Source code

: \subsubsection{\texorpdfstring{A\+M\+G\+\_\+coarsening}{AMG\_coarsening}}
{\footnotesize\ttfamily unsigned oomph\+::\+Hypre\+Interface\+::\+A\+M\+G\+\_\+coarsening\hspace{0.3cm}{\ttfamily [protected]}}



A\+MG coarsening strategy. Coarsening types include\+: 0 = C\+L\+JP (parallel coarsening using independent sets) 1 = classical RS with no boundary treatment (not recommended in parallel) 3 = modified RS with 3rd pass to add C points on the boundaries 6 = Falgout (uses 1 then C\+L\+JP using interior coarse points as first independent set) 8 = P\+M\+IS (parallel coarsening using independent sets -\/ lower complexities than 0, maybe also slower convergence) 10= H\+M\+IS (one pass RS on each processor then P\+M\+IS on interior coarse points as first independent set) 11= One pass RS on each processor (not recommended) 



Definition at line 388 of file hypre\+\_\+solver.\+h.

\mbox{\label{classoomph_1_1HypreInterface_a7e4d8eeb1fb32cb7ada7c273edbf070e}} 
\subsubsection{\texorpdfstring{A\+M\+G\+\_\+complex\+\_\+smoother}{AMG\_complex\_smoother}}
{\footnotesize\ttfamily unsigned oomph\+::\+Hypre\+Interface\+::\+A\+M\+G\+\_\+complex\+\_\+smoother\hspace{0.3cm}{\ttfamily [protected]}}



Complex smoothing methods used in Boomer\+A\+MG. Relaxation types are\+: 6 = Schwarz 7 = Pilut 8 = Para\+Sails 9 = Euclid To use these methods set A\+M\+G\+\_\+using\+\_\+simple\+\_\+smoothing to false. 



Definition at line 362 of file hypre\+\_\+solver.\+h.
■ ■ ■
**Instructions to follow**:
Nothing in the entries may change. Retype them all.

**Task answer**:
Source code

: \subsubsection{\texorpdfstring{A\+M\+G\+\_\+coarsening}{AMG\_coarsening}}
{\footnotesize\ttfamily unsigned oomph\+::\+Hypre\+Interface\+::\+A\+M\+G\+\_\+coarsening\hspace{0.3cm}{\ttfamily [protected]}}



A\+MG coarsening strategy. Coarsening types include\+: 0 = C\+L\+JP (parallel coarsening using independent sets) 1 = classical RS with no boundary treatment (not recommended in parallel) 3 = modified RS with 3rd pass to add C points on the boundaries 6 = Falgout (uses 1 then C\+L\+JP using interior coarse points as first independent set) 8 = P\+M\+IS (parallel coarsening using independent sets -\/ lower complexities than 0, maybe also slower convergence) 10= H\+M\+IS (one pass RS on each processor then P\+M\+IS on interior coarse points as first independent set) 11= One pass RS on each processor (not recommended) 



Definition at line 388 of file hypre\+\_\+solver.\+h.

\mbox{\label{classoomph_1_1HypreInterface_a7e4d8eeb1fb32cb7ada7c273edbf070e}} 
\subsubsection{\texorpdfstring{A\+M\+G\+\_\+complex\+\_\+smoother}{AMG\_complex\_smoother}}
{\footnotesize\ttfamily unsigned oomph\+::\+Hypre\+Interface\+::\+A\+M\+G\+\_\+complex\+\_\+smoother\hspace{0.3cm}{\ttfamily [protected]}}



Complex smoothing methods used in Boomer\+A\+MG. Relaxation types are\+: 6 = Schwarz 7 = Pilut 8 = Para\+Sails 9 = Euclid To use these methods set A\+M\+G\+\_\+using\+\_\+simple\+\_\+smoothing to false. 



Definition at line 362 of file hypre\+\_\+solver.\+h.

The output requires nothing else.